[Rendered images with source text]
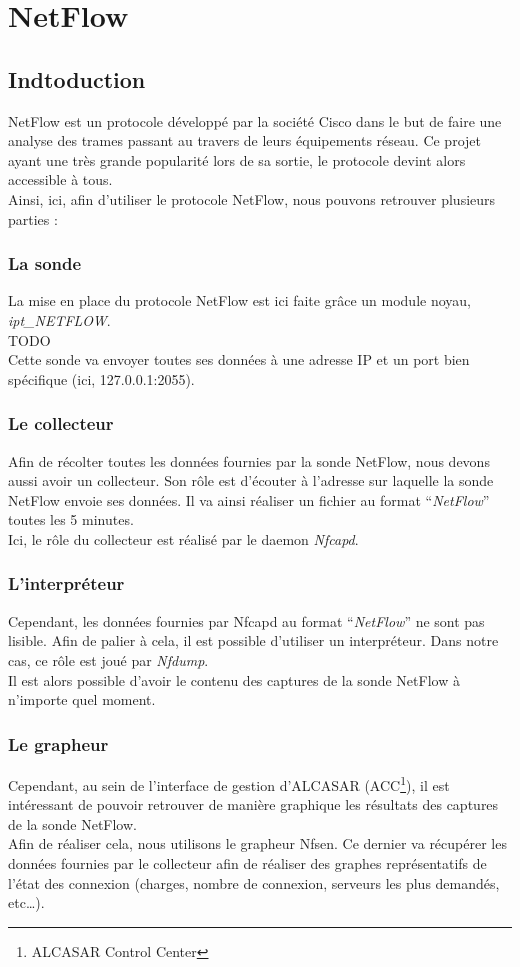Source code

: \section{NetFlow}
\subsection{Indtoduction}
NetFlow est un protocole développé par la société Cisco dans le but de faire une analyse des trames passant au travers de leurs équipements réseau. Ce projet ayant une très grande popularité lors de sa sortie, le protocole devint alors accessible à tous.\\
Ainsi, ici, afin d'utiliser le protocole NetFlow, nous pouvons retrouver plusieurs parties :
\subsubsection{La sonde}
La mise en place du protocole NetFlow est ici faite grâce un module noyau, \textit{ipt\_NETFLOW}.\\
TODO\\
Cette sonde va envoyer toutes ses données à une adresse IP et un port bien spécifique (ici, 127.0.0.1:2055).
\subsubsection{Le collecteur}
Afin de récolter toutes les données fournies par la sonde NetFlow, nous devons aussi avoir un collecteur. Son rôle est d'écouter à l'adresse sur laquelle la sonde NetFlow envoie ses données. Il va ainsi réaliser un fichier au format \enquote{\textit{NetFlow}} toutes les 5 minutes.\\
Ici, le rôle du collecteur est réalisé par le daemon \textit{Nfcapd}.
\subsubsection{L'interpréteur}
Cependant, les données fournies par Nfcapd au format \enquote{\textit{NetFlow}} ne sont pas lisible. Afin de palier à cela, il est possible d'utiliser un interpréteur. Dans notre cas, ce rôle est joué par \textit{Nfdump}.\\
Il est alors possible d'avoir le contenu des captures de la sonde NetFlow à n'importe quel moment.
\subsubsection{Le grapheur}
Cependant, au sein de l'interface de gestion d'ALCASAR (ACC\footnote{ALCASAR Control Center}), il est intéressant de pouvoir retrouver de manière graphique les résultats des captures de la sonde NetFlow.\\
Afin de réaliser cela, nous utilisons le grapheur Nfsen. Ce dernier va récupérer les données fournies par le collecteur afin de réaliser des graphes représentatifs de l'état des connexion (charges, nombre de connexion, serveurs les plus demandés, etc\ldots).

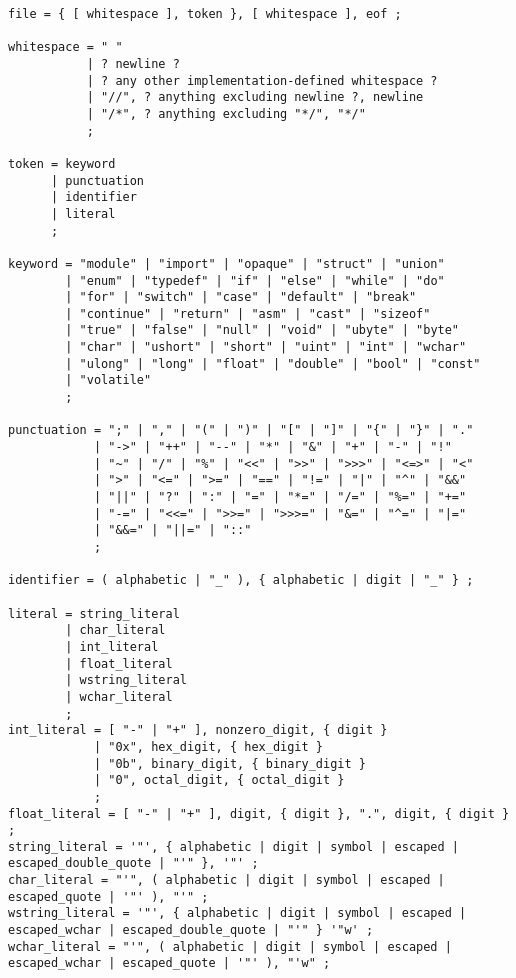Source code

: \documentclass[letterpaper,12pt]{book}
\begin{document}
\begin{lstlisting}[breaklines=true]
file = { [ whitespace ], token }, [ whitespace ], eof ;

whitespace = " "
           | ? newline ?
           | ? any other implementation-defined whitespace ?
           | "//", ? anything excluding newline ?, newline
           | "/*", ? anything excluding "*/", "*/"
           ;

token = keyword
      | punctuation
      | identifier
      | literal
      ;

keyword = "module" | "import" | "opaque" | "struct" | "union"
        | "enum" | "typedef" | "if" | "else" | "while" | "do"
        | "for" | "switch" | "case" | "default" | "break"
        | "continue" | "return" | "asm" | "cast" | "sizeof"
        | "true" | "false" | "null" | "void" | "ubyte" | "byte"
        | "char" | "ushort" | "short" | "uint" | "int" | "wchar"
        | "ulong" | "long" | "float" | "double" | "bool" | "const"
        | "volatile"
        ;

punctuation = ";" | "," | "(" | ")" | "[" | "]" | "{" | "}" | "."
            | "->" | "++" | "--" | "*" | "&" | "+" | "-" | "!"
            | "~" | "/" | "%" | "<<" | ">>" | ">>>" | "<=>" | "<"
            | ">" | "<=" | ">=" | "==" | "!=" | "|" | "^" | "&&"
            | "||" | "?" | ":" | "=" | "*=" | "/=" | "%=" | "+="
            | "-=" | "<<=" | ">>=" | ">>>=" | "&=" | "^=" | "|="
            | "&&=" | "||=" | "::"
            ;

identifier = ( alphabetic | "_" ), { alphabetic | digit | "_" } ;

literal = string_literal
        | char_literal
        | int_literal
        | float_literal
        | wstring_literal
        | wchar_literal
        ;
int_literal = [ "-" | "+" ], nonzero_digit, { digit }
            | "0x", hex_digit, { hex_digit }
            | "0b", binary_digit, { binary_digit }
            | "0", octal_digit, { octal_digit }
            ;
float_literal = [ "-" | "+" ], digit, { digit }, ".", digit, { digit } ;
string_literal = '"', { alphabetic | digit | symbol | escaped | escaped_double_quote | "'" }, '"' ;
char_literal = "'", ( alphabetic | digit | symbol | escaped | escaped_quote | '"' ), "'" ;
wstring_literal = '"', { alphabetic | digit | symbol | escaped | escaped_wchar | escaped_double_quote | "'" } '"w' ;
wchar_literal = "'", ( alphabetic | digit | symbol | escaped | escaped_wchar | escaped_quote | '"' ), "'w" ;


\end{lstlisting}
\end{document}
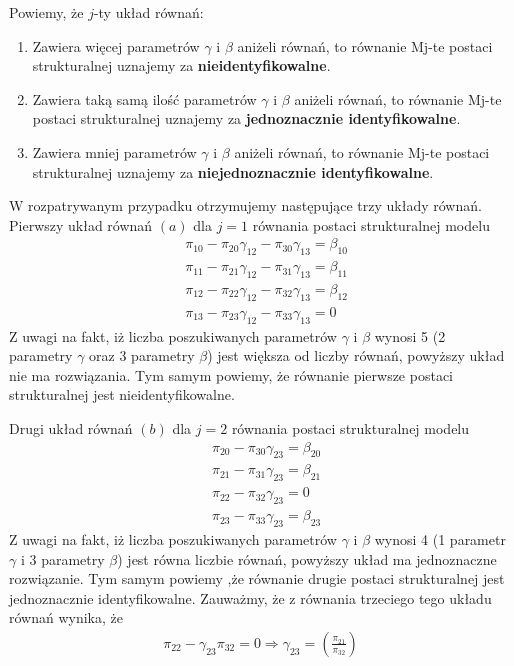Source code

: Powiemy, że $ j $-ty układ równań:
\begin{enumerate}
	\item Zawiera więcej parametrów $ \gamma $ i $ \beta $ aniżeli równań, to równanie Mj-te postaci strukturalnej uznajemy za \textbf{nieidentyfikowalne}.
	\item Zawiera taką samą ilość parametrów $ \gamma $ i $ \beta $ aniżeli równań, to równanie Mj-te postaci strukturalnej uznajemy za \textbf{jednoznacznie identyfikowalne}.
	\item Zawiera mniej parametrów $ \gamma $ i $ \beta $ aniżeli równań, to równanie Mj-te postaci strukturalnej uznajemy za \textbf{niejednoznacznie identyfikowalne}.
\end{enumerate}

W rozpatrywanym przypadku otrzymujemy następujące trzy układy równań. Pierwszy układ równań $ (a) $ dla $ j=1 $ równania postaci strukturalnej modelu
\begin{align*}
	 & \pi _{10}-\pi _{20} \gamma _{12}-\pi _{30} \gamma _{13} =\beta_{10} \\
	 & \pi _{11}-\pi _{21} \gamma _{12}-\pi _{31} \gamma _{13} =\beta_{11} \\
	 & \pi _{12}-\pi _{22} \gamma _{12}-\pi _{32} \gamma _{13} =\beta_{12} \\
	 & \pi _{13}-\pi _{23} \gamma _{12}-\pi _{33} \gamma _{13} =0
\end{align*}
Z uwagi na fakt, iż liczba poszukiwanych parametrów $ \gamma $ i $ \beta $ wynosi 5 (2 parametry $ \gamma $ oraz 3 parametry $ \beta $) jest większa od liczby równań, powyższy układ nie ma rozwiązania. Tym samym powiemy, że równanie pierwsze postaci strukturalnej jest nieidentyfikowalne.

Drugi układ równań $ (b) $ dla $ j=2 $ równania postaci strukturalnej modelu
\begin{align*}
	 & \pi _{20}-\pi _{30} \gamma _{23} = \beta _{20} \\
	 & \pi _{21}-\pi _{31} \gamma _{23} = \beta _{21} \\
	 & \pi _{22}-\pi _{32} \gamma _{23} = 0           \\
	 & \pi _{23}-\pi _{33} \gamma _{23} = \beta _{23}
\end{align*}
Z uwagi na fakt, iż liczba poszukiwanych parametrów $ \gamma $ i $ \beta $ wynosi 4 (1 parametr $ \gamma $ i 3 parametry $ \beta $) jest równa liczbie równań, powyższy układ ma jednoznaczne rozwiązanie. Tym samym powiemy ,że równanie drugie postaci strukturalnej jest jednoznacznie identyfikowalne. Zauważmy, że z równania trzeciego tego układu równań wynika, że
\begin{gather*}
\pi_{22}-\gamma_{23}\pi_{32}=0\Rightarrow\gamma_{23}=\left(\frac{\pi_{21}}{\pi_{32}}\right)
\end{gather*}

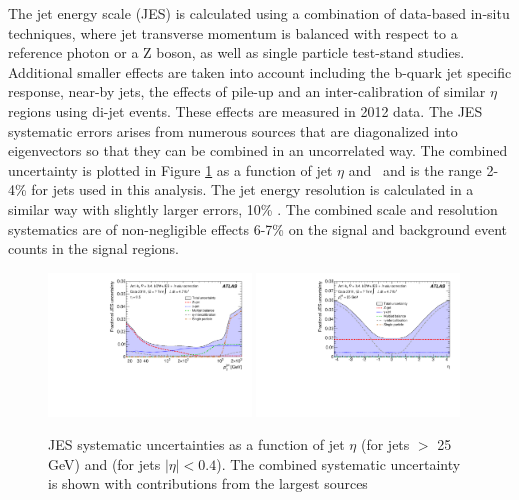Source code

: The jet energy scale (JES) is calculated using a combination of data-based in-situ techniques, where jet transverse momentum is balanced with respect to a reference photon or a Z boson, as well as single particle test-stand studies\cite{Aad:2014bia}. Additional smaller effects are taken into account including the b-quark jet specific response, near-by jets, the effects of pile-up and an inter-calibration of similar $\eta$ regions using di-jet events. These effects are measured in 2012 data. The JES systematic errors arises from numerous sources that are diagonalized into eigenvectors so that they can be combined in an uncorrelated way. The combined uncertainty is plotted in Figure \ref{figure:systematics_jes} as a function of jet $\eta$ and \pt\ and is the range 2-4\% for jets used in this analysis. The jet energy resolution is calculated in a similar way with slightly larger errors, 10\% \cite{Aad:2012ag}. The combined scale and resolution systematics are of non-negligible effects 6-7\% on the signal and background event counts in the signal regions.  


\begin{figure}[htbp]
\begin{center}
\includegraphics[width=0.48\textwidth]{figs/systematics/fig_61a}
\includegraphics[width=0.48\textwidth]{figs/systematics/fig_61c}
\caption{JES systematic uncertainties as a function of jet $\eta$ (for jets \pt $>$ 25 GeV) and \pt (for jets $|\eta|<0.4$). The combined systematic uncertainty is shown with contributions from the largest sources}
\label{figure:systematics_jes}
\end{center}
\end{figure}


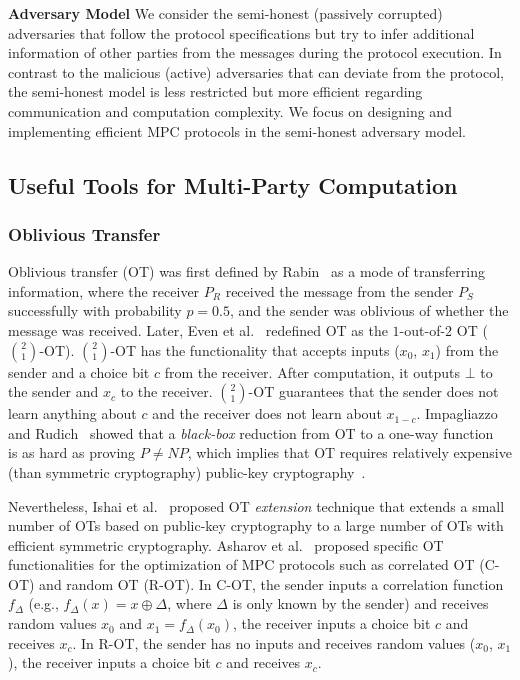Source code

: \textbf{Adversary Model}
We consider the semi-honest (passively corrupted)~\cite[Chapter~2]{evans2017pragmatic} adversaries that follow the protocol specifications but try to infer additional information of other parties from the messages during the protocol execution. In contrast to the malicious (active) adversaries that can deviate from the protocol, the semi-honest model is less restricted but more efficient regarding communication and computation complexity. We focus on designing and implementing efficient MPC protocols in the semi-honest adversary model.

\subsection{Useful Tools for Multi-Party Computation}
\label{subsec:UsefulToolsforMulti-PartyComputation}
\subsubsection{Oblivious Transfer}
\label{subsubsec:OT}
Oblivious transfer (OT) was first defined by Rabin~\cite{rabinOT1981} as a mode of transferring information, where the receiver $P_R$ received the message from the sender $P_S$ successfully with probability $p=0.5$, and the sender was oblivious of whether the message was received.
Later, Even et al.~\cite{even1985} redefined OT as the $1$-out-of-$2$ OT ($\binom{2}{1}$-OT). $\binom{2}{1}$-OT has the functionality that accepts inputs ($x_0$, $x_1$) from the sender and a choice bit $c$ from the receiver. After computation, it outputs $\bot $ to the sender and $x_c$ to the receiver. $\binom{2}{1}$-OT guarantees that the sender does not learn anything about $c$ and the receiver does not learn about $x_{1-c}$.
Impagliazzo and Rudich~\cite{Russel1990} showed that a \textit{black-box} reduction from OT to a one-way function~\cite[Chapter~2]{oded2006foundations} is as hard as proving $P\neq NP$, which implies that OT requires relatively expensive (than symmetric cryptography) public-key cryptography~\cite{rivest1978method}.

Nevertheless, Ishai et al.~\cite{IKNP03} proposed OT \textit{extension} technique that extends a small number of OTs based on public-key cryptography to a large number of OTs with efficient symmetric cryptography.
Asharov et al.~\cite{asharov2017more} proposed specific OT functionalities for the optimization of MPC protocols such as correlated OT (C-OT) and random OT (R-OT). In C-OT, the sender inputs a correlation function $f_{\Delta }$ (e.g., $f_{\Delta }\left(x\right)=x\oplus \Delta $, where $\Delta$ is only known by the sender) and receives random values $x_0$ and $x_1=f_{\Delta }\left(x_0\right)$, the receiver inputs a choice bit $c$ and receives $x_{c}$. In R-OT, the sender has no inputs and receives random values ($x_0$, $x_1$), the receiver inputs a choice bit $c$ and receives $x_c$.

● YOUR INSTRUCTIONS
Check each line above for the string "nieidentyfikowalne" and copy the ones that have it.

● TASK ANSWER
	\item Zawiera więcej parametrów $ \gamma $ i $ \beta $ aniżeli równań, to równanie Mj-te postaci strukturalnej uznajemy za \textbf{nieidentyfikowalne}.
Z uwagi na fakt, iż liczba poszukiwanych parametrów $ \gamma $ i $ \beta $ wynosi 5 (2 parametry $ \gamma $ oraz 3 parametry $ \beta $) jest większa od liczby równań, powyższy układ nie ma rozwiązania. Tym samym powiemy, że równanie pierwsze postaci strukturalnej jest nieidentyfikowalne.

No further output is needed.